Alors un type en uniforme, sans doute un peu plus chef que le tout jeune d'à côté est venu, a demandé à nouveau à la femme de repasser la barrière, question de sécurité, personne ne peut passer, elle a à nouveau protesté, du coup il a carrément donné un ordre sur le mode Pour qui vous prenez-vous, ça vaut pour tout le monde, le passage sera libéré après. Elle a obtempéré non sans lui tirer la langue (ce qui a fait que la piétaille alentour, d'abord interloquée par l'esclandre, s'est rangée du côté de l'agent de sécurité) et l'insulter ; le mari d'icelle est venu en rajouter une couche en anglais (sur le mode En France on est vraiment traités mal - ben en même temps vous l'avez un peu cherché -). L'agent (ou le CRS, j'avoue en uniformes ma crasse nullité) ayant obtenu ce qu'il voulait, qu'elle dégage de la voie publique avant le passage des véhicules suivants, a laissé filer ce qu'en d'autres circonstances il n'aurait peut-être pas laissé passer et les touristes, pour une fois sans privilèges, sont partis mâchonner plus loin leur rancœur.
Une femme à mes côté donnait raison à l'agent tout en constatant qu'il était passé un peu vite à un ton menaçant. J'ai pensé qu'il y a deux ou trois ans j'aurais sans doute perçu les choses comme elle, mais qu'à présent non : il avait tout simplement pigé à quel genre de personnes il avait affaire, celles qui dans la vie sont favorisées de partout et estiment que tout leur est dû.

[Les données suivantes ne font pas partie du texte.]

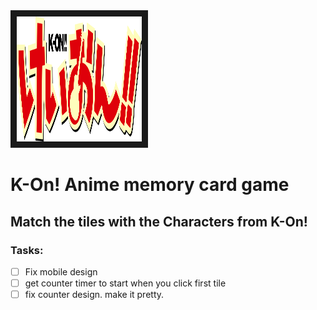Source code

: <img src="./img/logo.png" width="200" height="200" border="10"/>

# K-On! Anime memory card game

## Match the tiles with the Characters from K-On!

### Tasks:
-[ ] Fix mobile design
-[ ] get counter timer to start when you click first tile
-[ ] fix counter design. make it pretty.
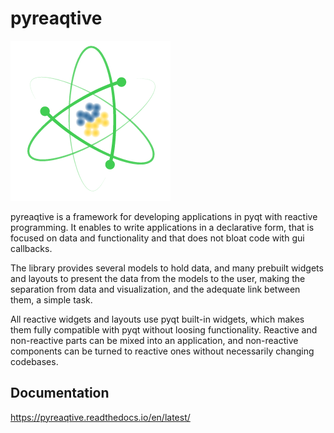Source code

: # pyreaqtive
![alt text](doc/source/_static/logo256.png)

pyreaqtive is a framework for developing applications in pyqt with reactive programming. It enables to write applications in a declarative form, that is focused on data and functionality and that does not bloat code with gui callbacks.

The library provides several models to hold data, and many prebuilt widgets and layouts to present the data from the models to the user, making the separation from data and visualization, and the adequate link between them, a simple task.

All reactive widgets and layouts use pyqt built-in widgets, which makes them fully compatible with pyqt without loosing functionality. Reactive and non-reactive parts can be mixed into an application, and non-reactive components can be turned to reactive ones without necessarily changing codebases.

## Documentation
https://pyreaqtive.readthedocs.io/en/latest/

Il s'en trouve à l'occasion parmi mes clients. À la discussion la dame élégante et son compagnon auraient peut-être fini par prendre l'ascendant, or il avait une contrainte immédiate de temps, donc efficacité, quite à passer pour un rustre et puis d'abord ça leur fera les pieds.
Le pire c'est qu'elle aura quand même obtenu une forme de privilège : je suis prête à parier qu'une personne d'une autre allure pourvue d'un accent populaire, prononçant les mêmes mots, effectuant les mêmes gestes, placée au même endroit (2), ce serait fait embarquer au poste, au moins pour une mise au point.

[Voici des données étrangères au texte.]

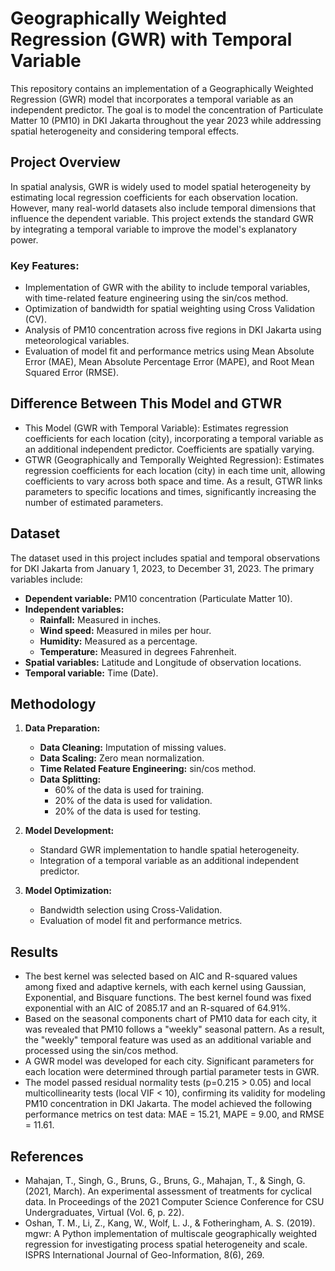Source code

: # Geographically Weighted Regression (GWR) with Temporal Variable

This repository contains an implementation of a Geographically Weighted Regression (GWR) model that incorporates a temporal variable as an independent predictor. The goal is to model the concentration of Particulate Matter 10 (PM10) in DKI Jakarta throughout the year 2023 while addressing spatial heterogeneity and considering temporal effects.


## Project Overview

In spatial analysis, GWR is widely used to model spatial heterogeneity by estimating local regression coefficients for each observation location. However, many real-world datasets also include temporal dimensions that influence the dependent variable. This project extends the standard GWR by integrating a temporal variable to improve the model's explanatory power. 

### Key Features:
- Implementation of GWR with the ability to include temporal variables, with time-related feature engineering using the sin/cos method.
- Optimization of bandwidth for spatial weighting using Cross Validation (CV).
- Analysis of PM10 concentration across five regions in DKI Jakarta using meteorological variables.
- Evaluation of model fit and performance metrics using Mean Absolute Error (MAE), Mean Absolute Percentage Error (MAPE), and Root Mean Squared Error (RMSE).


## Difference Between This Model and GTWR

- This Model (GWR with Temporal Variable): Estimates regression coefficients for each location (city), incorporating a temporal variable as an additional independent predictor. Coefficients are spatially varying.
- GTWR (Geographically and Temporally Weighted Regression): Estimates regression coefficients for each location (city) in each time unit, allowing coefficients to vary across both space and time. As a result, GTWR links parameters to specific locations and times, significantly increasing the number of estimated parameters.


## Dataset

The dataset used in this project includes spatial and temporal observations for DKI Jakarta from January 1, 2023, to December 31, 2023. The primary variables include:
- **Dependent variable:** PM10 concentration (Particulate Matter 10).
- **Independent variables:**
  - **Rainfall:** Measured in inches.
  - **Wind speed:** Measured in miles per hour.
  - **Humidity:** Measured as a percentage.
  - **Temperature:** Measured in degrees Fahrenheit.
- **Spatial variables:** Latitude and Longitude of observation locations.
- **Temporal variable:** Time (Date).


## Methodology

1. **Data Preparation:**
   - **Data Cleaning:** Imputation of missing values.
   - **Data Scaling:** Zero mean normalization.
   - **Time Related Feature Engineering:** sin/cos method.
   - **Data Splitting:**
     - 60% of the data is used for training.
     - 20% of the data is used for validation.
     - 20% of the data is used for testing.

2. **Model Development:**
   - Standard GWR implementation to handle spatial heterogeneity.
   - Integration of a temporal variable as an additional independent predictor.

3. **Model Optimization:**
   - Bandwidth selection using Cross-Validation.
   - Evaluation of model fit and performance metrics.


## Results
- The best kernel was selected based on AIC and R-squared values among fixed and adaptive kernels, with each kernel using Gaussian, Exponential, and Bisquare functions. The best kernel found was fixed exponential with an AIC of 2085.17 and an R-squared of 64.91%.
- Based on the seasonal components chart of PM10 data for each city, it was revealed that PM10 follows a "weekly" seasonal pattern. As a result, the "weekly" temporal feature was used as an additional variable and processed using the sin/cos method.
- A GWR model was developed for each city. Significant parameters for each location were determined through partial parameter tests in GWR.
- The model passed residual normality tests (p=0.215 > 0.05) and local multicollinearity tests (local VIF < 10), confirming its validity for modeling PM10 concentration in DKI Jakarta.
The model achieved the following performance metrics on test data: MAE = 15.21, MAPE = 9.00, and RMSE = 11.61.


## References
- Mahajan, T., Singh, G., Bruns, G., Bruns, G., Mahajan, T., & Singh, G. (2021, March). An experimental assessment of treatments for cyclical data. In Proceedings of the 2021 Computer Science Conference for CSU Undergraduates, Virtual (Vol. 6, p. 22).
- Oshan, T. M., Li, Z., Kang, W., Wolf, L. J., & Fotheringham, A. S. (2019). mgwr: A Python implementation of multiscale geographically weighted regression for investigating process spatial heterogeneity and scale. ISPRS International Journal of Geo-Information, 8(6), 269.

Encore quelqu'un pour qui les lois doivent être sévères ... pour les autres.
Le gag c'est que 10 minutes environ plus tard, un temps mort ayant lieu dans le défilé des équipes, équipiers, équipements, un passage a été accordé à ceux qui attendaient au carrefour le plus proche. Il suffisait donc d'attendre (un peu) (patiemment).
À part cette anicroche, il y avait une bonne ambiance parmi la petite foule de ce côté-ci des ponts : coincés là pour la plupart par hasard (3) et qui s'étaient dit, tiens après tout restons : ceux qui s'y connaissaient un peu et expliquaient aux autres, le vendeur de bouteilles d'eau à la sauvette qui faisait son petit-business sans abuser, les surveillants courtois dès leur qu'on leur posait question en restant du bon côté, les touristes intrigués, le muret sur lequel nous étions, plus haut qu'il ne semblait (4), le fait de s'accorder une pause, une attente amusée, un imprévu parfait.
(1) Il ne s'agissait pas d'un bébé qui hurle par la chaleur ou la faim incommodé
(2) Cela dit, elle n'en aurait sans doute dès le départ rien fait : il faut être d'un certain milieu pour croire qu'on mérite une exception, qu'une contrainte de sécurité évidente (et non absurde comme on en voit parfois) peut s'appliquer à tous sauf soi.
(3) Les passionnés de vélos attendaient sur les Champs pour certains depuis la mi-journée (passage des coureurs vers 20h30 seulement)
(4) Schadenfreude : des jeunes femmes qui me voyant installée (avec un peu d'aide : j'étais en jupe un brin étroite) ne se posaient pas la question de la difficulté et puis Ah tiens si quand même. De ma vie de libraire je conserverai au moins ce plaisir que c'est que d'avoir enfin de la force dans les bras. Avant de l'acquérir, je n'imaginais pas que ça aidait tant que ça.